EXERCISE INSTRUCTIONS:
In the records below, find each line containing the word "Clientes" and copy it.

(Dataset entries)
- - -
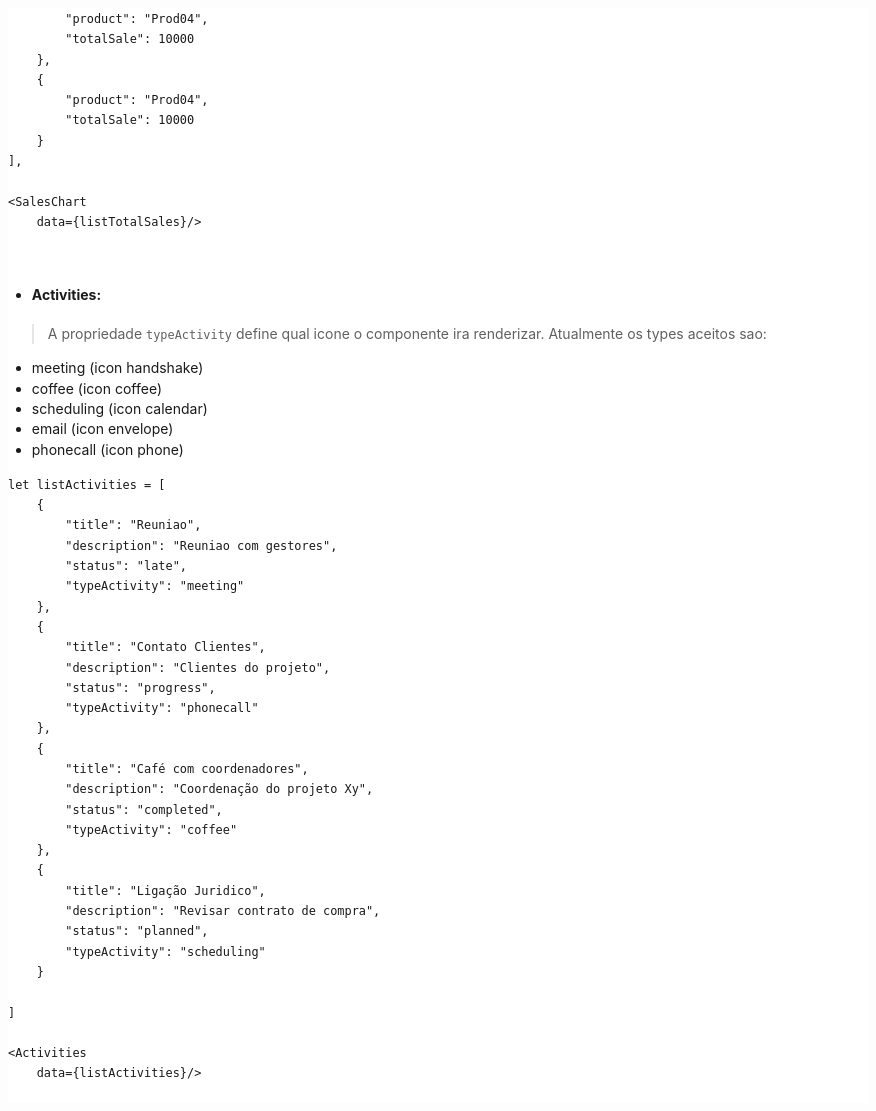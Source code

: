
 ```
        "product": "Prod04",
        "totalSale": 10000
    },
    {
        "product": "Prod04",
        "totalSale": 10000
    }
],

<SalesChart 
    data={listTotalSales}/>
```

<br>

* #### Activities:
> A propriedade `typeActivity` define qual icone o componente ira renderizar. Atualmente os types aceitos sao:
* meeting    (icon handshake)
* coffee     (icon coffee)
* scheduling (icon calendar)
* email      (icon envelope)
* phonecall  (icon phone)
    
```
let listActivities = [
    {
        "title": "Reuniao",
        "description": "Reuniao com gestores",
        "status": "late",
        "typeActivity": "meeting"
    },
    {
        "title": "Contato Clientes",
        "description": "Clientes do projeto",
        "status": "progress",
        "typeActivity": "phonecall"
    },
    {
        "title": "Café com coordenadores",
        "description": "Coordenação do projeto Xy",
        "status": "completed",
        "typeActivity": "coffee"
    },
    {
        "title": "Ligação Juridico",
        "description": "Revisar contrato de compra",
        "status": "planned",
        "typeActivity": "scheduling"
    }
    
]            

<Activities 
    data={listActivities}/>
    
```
- - -
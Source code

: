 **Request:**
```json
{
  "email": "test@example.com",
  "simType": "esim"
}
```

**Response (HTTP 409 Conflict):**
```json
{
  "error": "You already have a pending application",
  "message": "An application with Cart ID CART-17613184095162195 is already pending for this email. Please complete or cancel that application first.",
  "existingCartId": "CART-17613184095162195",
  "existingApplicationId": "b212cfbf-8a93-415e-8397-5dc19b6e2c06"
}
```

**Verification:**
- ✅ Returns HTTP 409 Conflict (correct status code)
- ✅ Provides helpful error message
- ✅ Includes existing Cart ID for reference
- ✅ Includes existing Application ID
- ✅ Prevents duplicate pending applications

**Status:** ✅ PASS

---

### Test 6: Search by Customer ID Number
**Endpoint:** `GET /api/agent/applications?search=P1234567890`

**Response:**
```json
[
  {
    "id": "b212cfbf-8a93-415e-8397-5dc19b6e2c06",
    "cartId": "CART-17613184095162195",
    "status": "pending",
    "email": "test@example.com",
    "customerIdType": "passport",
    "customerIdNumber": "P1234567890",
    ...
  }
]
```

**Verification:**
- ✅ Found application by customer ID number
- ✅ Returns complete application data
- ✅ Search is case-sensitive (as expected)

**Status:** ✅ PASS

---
- - -
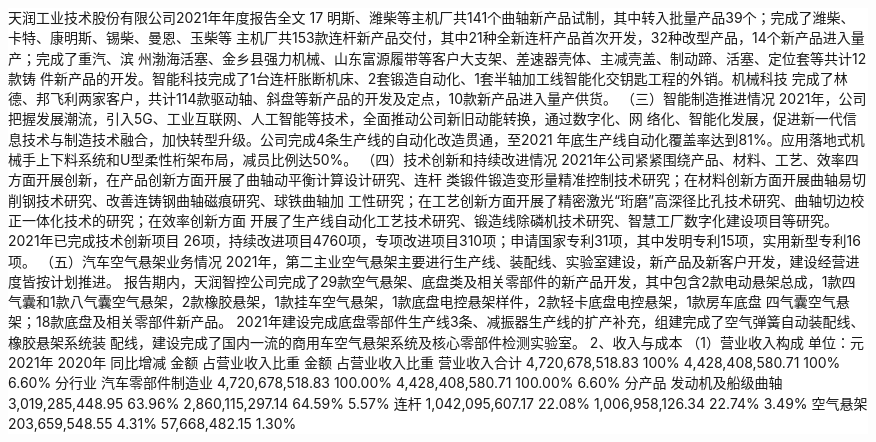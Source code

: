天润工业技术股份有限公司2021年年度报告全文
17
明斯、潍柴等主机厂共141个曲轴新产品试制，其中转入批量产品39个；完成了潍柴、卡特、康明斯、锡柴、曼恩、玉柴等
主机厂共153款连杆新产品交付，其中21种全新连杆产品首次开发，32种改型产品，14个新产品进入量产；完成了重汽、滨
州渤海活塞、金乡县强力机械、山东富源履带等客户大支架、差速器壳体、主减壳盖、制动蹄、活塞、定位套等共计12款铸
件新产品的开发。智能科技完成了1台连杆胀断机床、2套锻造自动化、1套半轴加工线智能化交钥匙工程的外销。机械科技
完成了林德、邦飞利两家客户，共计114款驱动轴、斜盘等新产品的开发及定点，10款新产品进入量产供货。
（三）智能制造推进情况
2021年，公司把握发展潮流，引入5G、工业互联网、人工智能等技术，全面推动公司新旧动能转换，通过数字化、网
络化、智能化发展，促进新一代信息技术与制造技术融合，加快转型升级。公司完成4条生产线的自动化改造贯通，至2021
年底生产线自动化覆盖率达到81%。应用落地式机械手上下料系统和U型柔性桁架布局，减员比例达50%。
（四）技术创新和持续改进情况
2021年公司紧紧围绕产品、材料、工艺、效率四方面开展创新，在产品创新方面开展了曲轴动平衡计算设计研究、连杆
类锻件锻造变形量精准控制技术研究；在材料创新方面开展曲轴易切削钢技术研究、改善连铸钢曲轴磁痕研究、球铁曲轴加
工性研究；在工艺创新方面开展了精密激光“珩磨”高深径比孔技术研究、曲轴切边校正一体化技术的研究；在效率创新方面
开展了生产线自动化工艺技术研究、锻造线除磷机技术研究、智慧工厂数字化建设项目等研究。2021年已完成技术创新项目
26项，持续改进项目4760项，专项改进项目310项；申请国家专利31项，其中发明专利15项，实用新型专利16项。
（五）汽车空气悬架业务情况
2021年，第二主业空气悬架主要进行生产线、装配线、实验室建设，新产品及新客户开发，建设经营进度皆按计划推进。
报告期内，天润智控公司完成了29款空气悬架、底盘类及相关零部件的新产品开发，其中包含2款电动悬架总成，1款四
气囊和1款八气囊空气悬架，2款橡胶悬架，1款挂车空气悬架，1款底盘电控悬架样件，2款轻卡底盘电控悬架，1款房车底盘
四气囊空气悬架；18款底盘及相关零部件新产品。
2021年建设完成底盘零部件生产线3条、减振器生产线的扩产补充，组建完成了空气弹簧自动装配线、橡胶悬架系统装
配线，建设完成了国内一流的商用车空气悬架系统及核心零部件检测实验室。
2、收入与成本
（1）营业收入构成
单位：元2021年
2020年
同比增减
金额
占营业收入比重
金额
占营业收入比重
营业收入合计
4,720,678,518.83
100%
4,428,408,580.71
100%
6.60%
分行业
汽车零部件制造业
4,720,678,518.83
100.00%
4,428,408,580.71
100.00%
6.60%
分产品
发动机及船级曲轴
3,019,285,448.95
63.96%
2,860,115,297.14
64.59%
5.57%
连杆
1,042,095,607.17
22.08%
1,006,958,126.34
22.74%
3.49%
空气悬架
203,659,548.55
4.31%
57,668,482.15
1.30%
- - -
SOLUTION TO THE EXERCISE:
        "title": "Contato Clientes",
        "description": "Clientes do projeto",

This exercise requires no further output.